Document images with source code:
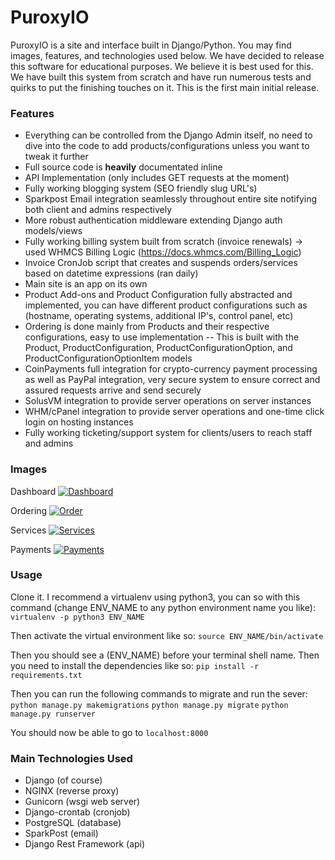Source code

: # PuroxyIO
PuroxyIO is a site and interface built in Django/Python. You may find images, features, and technologies used below. We have decided to release this software for educational purposes. We believe it is best used for this. We have built this system from scratch and have run numerous tests and quirks to put the finishing touches on it. This is the first main initial release.

### Features
- Everything can be controlled from the Django Admin itself, no need to dive into the code to add products/configurations unless you want to tweak it further
- Full source code is **heavily** documentated inline
- API Implementation (only includes GET requests at the moment)
- Fully working blogging system (SEO friendly slug URL's)
- Sparkpost Email integration seamlessly throughout entire site notifying both client and admins respectively
- More robust authentication middleware extending Django auth models/views
- Fully working billing system built from scratch (invoice renewals) -> used WHMCS Billing Logic (https://docs.whmcs.com/Billing_Logic)
- Invoice CronJob script that creates and suspends orders/services based on datetime expressions (ran daily)
- Main site is an app on its own
- Product Add-ons and Product Configuration fully abstracted and implemented, you can have different product configurations such as (hostname, operating systems, additional IP's, control panel, etc)
- Ordering is done mainly from Products and their respective configurations, easy to use implementation
-- This is built with the Product, ProductConfiguration, ProductConfigurationOption, and ProductConfigurationOptionItem models
- CoinPayments full integration for crypto-currency payment processing as well as PayPal integration, very secure system to ensure correct and assured requests arrive and send securely
- SolusVM integration to provide server operations on server instances
- WHM/cPanel integration to provide server operations and one-time click login on hosting instances
- Fully working ticketing/support system for clients/users to reach staff and admins

### Images
Dashboard
[![Dashboard](https://i.imgur.com/tohuUxj.png "Dashboard")](https://i.imgur.com/tohuUxj.png "Dashboard")

Ordering
[![Order](https://i.imgur.com/nsRMGwr.png "Order")](https://i.imgur.com/nsRMGwr.png "Order")

Services
[![Services](https://i.imgur.com/IZaXpZk.png "Services")](https://i.imgur.com/IZaXpZk.png "Services")

Payments
[![Payments](https://i.imgur.com/YBblTyc.png "Payments")](https://i.imgur.com/YBblTyc.png "Payments")

### Usage
Clone it. I recommend a virtualenv using python3, you can so with this command (change ENV_NAME to any python environment name you like): 
    `virtualenv -p python3 ENV_NAME`
    
Then activate the virtual environment like so:
	`source ENV_NAME/bin/activate`

Then you should see a (ENV_NAME) before your terminal shell name.
Then you need to install the dependencies like so:
	`pip install -r requirements.txt`

Then you can run the following commands to migrate and run the sever:
	`python manage.py makemigrations`
	`python manage.py migrate`
	`python manage.py runserver`

You should now be able to go to `localhost:8000`


### Main Technologies Used
- Django (of course)
- NGINX (reverse proxy)
- Gunicorn (wsgi web server)
- Django-crontab (cronjob)
- PostgreSQL (database)
- SparkPost (email)
- Django Rest Framework (api)
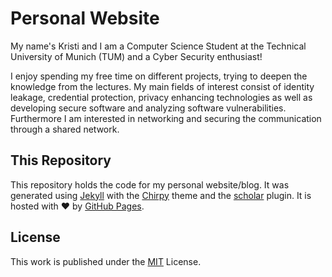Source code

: # Personal Website

My name's Kristi and I am a Computer Science Student at the Technical University of Munich (TUM) and a Cyber Security enthusiast!

I enjoy spending my free time on different projects, trying to deepen the knowledge from the lectures. My main fields of interest consist of identity leakage, credential protection, privacy enhancing technologies as well as developing secure software and analyzing software vulnerabilities. Furthermore I am interested in networking and securing the communication through a shared network.

## This Repository

This repository holds the code for my personal website/blog. It was generated using [Jekyll](https://jekyllrb.com/docs/) with the [Chirpy](https://github.com/cotes2020/jekyll-theme-chirpy/) theme and the [scholar](https://github.com/inukshuk/jekyll-scholar) plugin. It is hosted with ❤️ by [GitHub Pages](https://pages.github.com/).

## License

This work is published under the [MIT](https://opensource.org/license/mit/) License.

=== What to produce ===
From the data above, copy every line where "integration" appears.

=== Finished exercise ===
- Sparkpost Email integration seamlessly throughout entire site notifying both client and admins respectively
- CoinPayments full integration for crypto-currency payment processing as well as PayPal integration, very secure system to ensure correct and assured requests arrive and send securely
- SolusVM integration to provide server operations on server instances
- WHM/cPanel integration to provide server operations and one-time click login on hosting instances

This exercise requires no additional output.